Vem surpreendendo o mundo ao revelar simplicidade, ascetismo e bom humor, no seu comportamento como Papa, se contrapondo à imagem que o mundo se acostumou a ver naqueles que ao longo da história ocuparam a cátedra de Pedro. Na sua primeira aparição pública como a maior autoridade da Igreja Católica rompeu o protocolo e pediu ao povo de Roma para orar por ele e por seu antecessor. Preferiu que o Anel de Pescador, que simboliza o poder pontifício, fosse de prata e não de ouro como de costume. Dispensou a limousine que transportava os papas anteriores e a pe à igreja onde celebrou missa e de taxi ao hotel onde foi pessoalmente pagar as despesas de sua hospedagem. Saiu incógnito para visitar um amigo enfermo num dos hospitais da capital italiana. Manifestou desagrado com o tamanho dos aposentos que lhe foram apresentados como sua futura moradia, chegando a afirmar : “aqui podem dormir cerca de trezentas pessoas”.
Quando tornou pública a escolha do nome que adotaria como papa já sinalizava de que sua missão se voltaria para a defesa dos pobres, dos oprimidos e dos espoliados, na construção de uma igreja pobre para os pobres, bem ao estilo do santo que o inspirou – São Francisco de Assis.
A riqueza que ostenta a Igreja Católica é uma agressão aos milhões de miseráveis que ao redor do mundo professam sua doutrina. Parece-me que estamos no limiar de um novo tempo. Acredito que teremos sim, a partir de então, uma igreja revolucionária, comprometida com o seu povo, obedecendo fielmente à Palavra do Evangelho quando nos ensinava Cristo a amarmos uns aos outros, sem qualquer distinção. Uma igreja que se preocupe com os mais pobres. Uma igreja que se desvincule do sistema autocrático da cúria romana e se aproxime dos mais necessitados. Uma igreja que não faça do Vaticano um império de riqueza e ostentação, quando muitos cristãos morrem de fome e sedentas de justiça social.

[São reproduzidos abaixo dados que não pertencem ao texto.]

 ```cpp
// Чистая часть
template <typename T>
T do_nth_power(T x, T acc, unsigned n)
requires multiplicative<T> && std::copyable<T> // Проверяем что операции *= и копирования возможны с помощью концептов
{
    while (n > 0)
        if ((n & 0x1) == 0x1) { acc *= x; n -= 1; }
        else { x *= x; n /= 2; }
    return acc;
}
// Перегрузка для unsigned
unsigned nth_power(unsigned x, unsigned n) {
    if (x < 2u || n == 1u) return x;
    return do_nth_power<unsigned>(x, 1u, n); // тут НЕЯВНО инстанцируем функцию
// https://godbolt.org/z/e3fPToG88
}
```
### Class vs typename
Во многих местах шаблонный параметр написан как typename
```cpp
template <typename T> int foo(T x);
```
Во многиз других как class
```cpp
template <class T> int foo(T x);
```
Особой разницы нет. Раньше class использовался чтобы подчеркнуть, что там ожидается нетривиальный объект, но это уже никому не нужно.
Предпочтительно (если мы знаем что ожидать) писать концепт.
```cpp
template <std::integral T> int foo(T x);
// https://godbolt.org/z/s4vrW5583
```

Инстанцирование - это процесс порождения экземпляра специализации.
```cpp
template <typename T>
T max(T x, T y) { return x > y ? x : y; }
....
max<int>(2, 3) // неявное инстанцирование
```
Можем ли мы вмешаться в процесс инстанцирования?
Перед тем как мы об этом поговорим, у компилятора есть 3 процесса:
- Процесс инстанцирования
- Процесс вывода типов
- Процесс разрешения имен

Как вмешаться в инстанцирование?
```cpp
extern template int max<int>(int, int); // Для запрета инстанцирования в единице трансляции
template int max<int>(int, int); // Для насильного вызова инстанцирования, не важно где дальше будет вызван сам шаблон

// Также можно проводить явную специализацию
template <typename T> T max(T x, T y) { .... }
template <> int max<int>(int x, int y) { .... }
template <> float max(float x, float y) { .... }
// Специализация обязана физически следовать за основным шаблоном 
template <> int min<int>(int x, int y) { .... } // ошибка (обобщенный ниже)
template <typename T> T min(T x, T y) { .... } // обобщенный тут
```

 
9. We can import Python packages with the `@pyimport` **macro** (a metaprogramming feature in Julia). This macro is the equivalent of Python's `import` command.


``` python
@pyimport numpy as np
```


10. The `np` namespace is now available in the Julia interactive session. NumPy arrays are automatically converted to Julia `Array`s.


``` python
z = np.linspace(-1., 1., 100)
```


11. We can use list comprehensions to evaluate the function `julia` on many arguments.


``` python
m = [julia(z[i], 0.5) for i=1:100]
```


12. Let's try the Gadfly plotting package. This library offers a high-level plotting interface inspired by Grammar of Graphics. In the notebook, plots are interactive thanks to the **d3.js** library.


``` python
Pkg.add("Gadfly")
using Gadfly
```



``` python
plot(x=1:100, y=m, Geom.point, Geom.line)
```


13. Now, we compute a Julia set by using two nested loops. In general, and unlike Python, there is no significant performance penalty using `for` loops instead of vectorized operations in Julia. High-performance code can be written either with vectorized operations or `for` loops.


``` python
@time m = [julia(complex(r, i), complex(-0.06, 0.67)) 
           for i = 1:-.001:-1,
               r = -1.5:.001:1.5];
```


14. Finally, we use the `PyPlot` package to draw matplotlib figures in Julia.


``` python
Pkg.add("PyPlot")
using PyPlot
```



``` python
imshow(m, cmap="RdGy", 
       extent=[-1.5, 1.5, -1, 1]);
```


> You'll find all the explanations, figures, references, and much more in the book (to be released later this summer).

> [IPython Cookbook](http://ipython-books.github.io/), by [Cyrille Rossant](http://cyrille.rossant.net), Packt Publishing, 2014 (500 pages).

Dom Hélder, no seu tempo, já gritava contra essa desigualdade do Vaticano com a cristandade dos países pobres. Em um poema intitulado “Loucura Sagrada” imaginou um papa que ao enlouquecer passou a distribuir com os pobres todo o dinheiro do Banco do Vaticano. Não queremos tanto, mas desejamos que o novo pontífice reduza a pompa que domina a sede da sua igreja e não priorize o interesse capitalista que se estabelece na gestão do seu patrimônio e riqueza.
Francisco, o primeiro papa latino americano, conhece bem essa realidade vivida pelos pobres do terceiro mundo, porque com eles conviveu. Francisco, o primeiro papa jesuíta, tem na sua formação teológica e filosófica a compreensão firme do quanto é importante termos uma igreja próxima do povo, resurgindo verdadeiramente o fundamento da doutrina cristã, qual seja o da fraternidade e da justiça social.
Onde estiver Dom Hélder deve estar rindo de felicidade, enfim sua Igreja volta às origens e se mistura ao povo.